[boost] Re: Capy Review, take 2

29 Jun 2026

      On Mon, Jun 29, 2026 at 3:25 AM Rainer Deyke via Boost <
boost@lists.boost.org> wrote:
...
This is my second formal review of Capy, meant to replace the original,
which I am hereby formally withdrawing.
Thank you for refocusing on the core concepts, Rainer. You're right that
the core of Capy is the protocol for coroutine environment propagation, and
that's the right lens for evaluation. I'll respond to each section.
...
First off, the name is wrong. The concept has nothing to do with
i/o. I understand the history of the name, that the concept was
written first and foremost to support the corosio library as a
replacement for ASIO, both of which have io in the name, but it's
not a descriptive name. Renaming it is going to be disruptive,
which is all the more reason to rename it *now* instead of waiting
for the rename to be forced when library is standardized.
Yes and there's a little more to it. The name is political. "I/O" is an
unclaimed domain in the standards committee and one where we have evidence
that it is the most natural fit for coroutines. I do recognize that the
name is imperfect. However, and I will refer back to P4172, there are the
three audiences:

1. Application authors
2. Framework authors
3. I/O library authors

Only groups 2 and 3 are exposed to the concept name, and together this
cohort is vastly smaller. This cohort is also more skilled and specialized.
The name is in theory less consequential. Regardless, we are considering
"Cowaitable" yet of course that has its own problems. A rename would be
ideally timed before any initial Boost release in which the library appears
(assuming it is accepted).
...
IoAwaitable exists to support the guarantee that every task runs
on its executor. This guarantee is useful for making it easier to
reason about code and for writing correct code. It also comes at
a considerable runtime cost. Coroutines get bounced around between
IoAwaitables and executors like a game of ping-pong.
The "bouncing" framing doesn't match how the library is used in practice.
In the primary use case, (networking) you launch a coroutine chain on an
executor (a strand, an io_context) and the entire chain stays there.
No executor
hopping. The executor affinity is the point: you set it once and stop
thinking about it.

The cost you describe only appears when you explicitly choose to switch
executors via `run`. That's a deliberate action, not something that happens
behind your back. The question I'd ask is: why would you be switching
executors frequently enough for the overhead to matter? In I/O code,
executor switches are rare. You launch on a strand or an io_context, and
you stay there.
...
It's not *wrong*, per se, to do it this way. It's a valid approach.
The benefits are worth the costs in many cases. But it's not the
only valid approach. And it seems like a shame that a supposedly
universal protocol like IoAwaitable forces these compromises on
users without escape hatches. So I would like to propose two escape
hatches that don't allow IoAwaitables to be bypassed, but work with
them.
I appreciate the thoughtfulness to approaches. I'll address each escape
hatch.
...
The first is resume_on. I realize that this has already rejected by
the Capy developers in favor of capy::run, but each capy::run call
requires an extra coroutine frame and an extra executor switch after
the inner coroutine co_returns. resume_on also allows the code
running on the alternate executor to directly use co_return for the
main coroutine, which provides better ergonomics.
The extra coroutine frame exists because `run` creates a new `io_env`
for the child: new executor, inherited stop token and allocator. The
trampoline ensures you return to your original executor when the child
completes. This is the price of correctness.
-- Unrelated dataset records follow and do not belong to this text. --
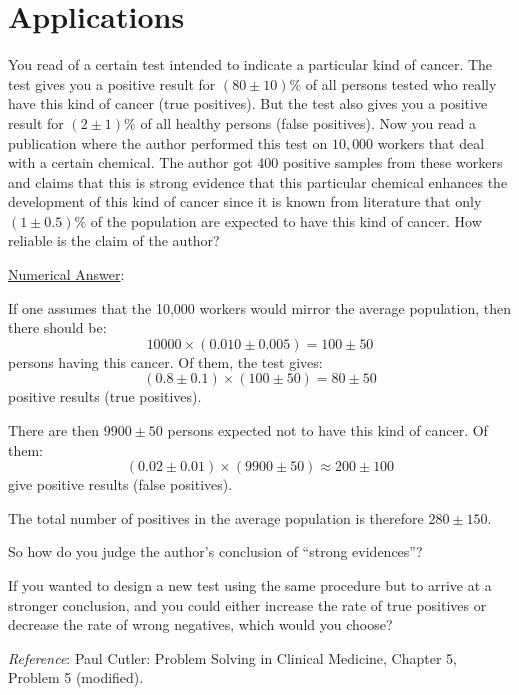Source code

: \newpage
\section{Applications}
You read of a certain test intended to indicate a particular kind of cancer. The test gives you a positive result for $(80 \pm 10) \%$ of all persons tested who really have this kind of cancer (true positives). But the test also gives you a positive result for $(2 \pm 1) \%$ of all healthy persons (false positives). Now you read a publication where the author performed this test on $10,000$ workers that deal with a certain chemical. The author got 400 positive samples from these workers and claims that this is strong evidence that this particular chemical enhances the development of this kind of cancer since it is known from literature that only $(1 \pm 0.5)\%$ of the population are expected to have this kind of cancer. How reliable is the claim of the author?\myskip

\noindent \underline{Numerical Answer}:

If one assumes that the 10,000 workers would mirror the average population, then there should be:
\begin{equation}
    10000 \times (0.010 \pm 0.005) = 100 \pm 50
\end{equation}
persons having this cancer. Of them, the test gives:
\begin{equation}
    (0.8 \pm 0.1) \times (100 \pm 50) = 80 \pm 50
\end{equation}
positive results (true positives).\myskip

There are then $9900 \pm 50$ persons expected not to have this kind of cancer. Of them:
\begin{equation}
    (0.02 \pm 0.01) \times (9900 \pm 50) \approx 200 \pm 100
\end{equation}
give positive results (false positives).\myskip

The total number of positives in the average population is therefore $280 \pm 150$.\myskip

So how do you judge the author's conclusion of ``strong evidences''?\myskip

If you wanted to design a new test using the same procedure but to arrive at a stronger conclusion, and you could either increase the rate of true positives or decrease the rate of wrong negatives, which would you choose?\myskip

\noindent\emph{Reference}: Paul Cutler: Problem Solving in Clinical Medicine, Chapter 5, Problem 5 (modified).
There are three problems with `resume_on`:

1. the library provides the tools for anyone to implement `resume_on`
themselves. The executor concept, `continuation`, `dispatch`, and `post`
are all public. Nothing prevents a user from building `resume_on` as a
standalone awaitable. We don't have to ship it to enable it.

2. `resume_on` breaks the environment model. When you `resume_on(ex)` and
then `co_await` an IoAwaitable, the `io_env` still points to the *original*
executor. The IoAwaitable dispatches its completion to the wrong executor.
To fix this, you either need to update the `io_env` (but it's `const*` and
shared - who owns the new one?) or allocate a new `io_env` (which is
exactly what `run` already does). So `resume_on` either breaks the
environment or duplicates the machinery of `run`, minus the safety of
scoped lifetime.

3. coroutines are both easy to use and hard to use. They're more ergonomic
than callbacks, but the C++ committee standardized the machinery in 2020
and then spent six years building P2300 senders instead of providing
library components. The consequence is that the ecosystem has minimal
collective experience with coroutines. Providing `resume_on` as a
first-class API in a Boost library would invite misuse from users who are
still learning the fundamentals. It's an expert feature disguised as a
convenience, with significant sharp edges. There's already enough sharp
edges in Capy.
...
One caveat about resume_on: its effect should be limited to the
coroutine in which it is used. When coroutine A co_awaits coroutine
B, and coroutine uses resume_on and then co_returns, execution on
coroutine A should always resume on A's original executor, not the
executor that B switched to.
This caveat is exactly what makes `resume_on` as complex as `run`. When
coroutine B calls `resume_on(ex2)` and then `co_return`s, coroutine A must
resume on A's original executor. That means `final_suspend` must know which
executor the parent was on and dispatch back to it. That is exactly what
the trampoline in `run` does. The "simpler" `resume_on` requires the same
machinery as `run` to be correct. The complexity is merely hidden not
removed.

Implementing this scoping correctly is enormously complex. I'm not even
certain it's feasible without the trampoline mechanism that `run` already
provides.

`run` IS `resume_on`, implemented correctly, with scoped lifetime and automatic
return-to-caller. The extra coroutine frame is the price of correctness.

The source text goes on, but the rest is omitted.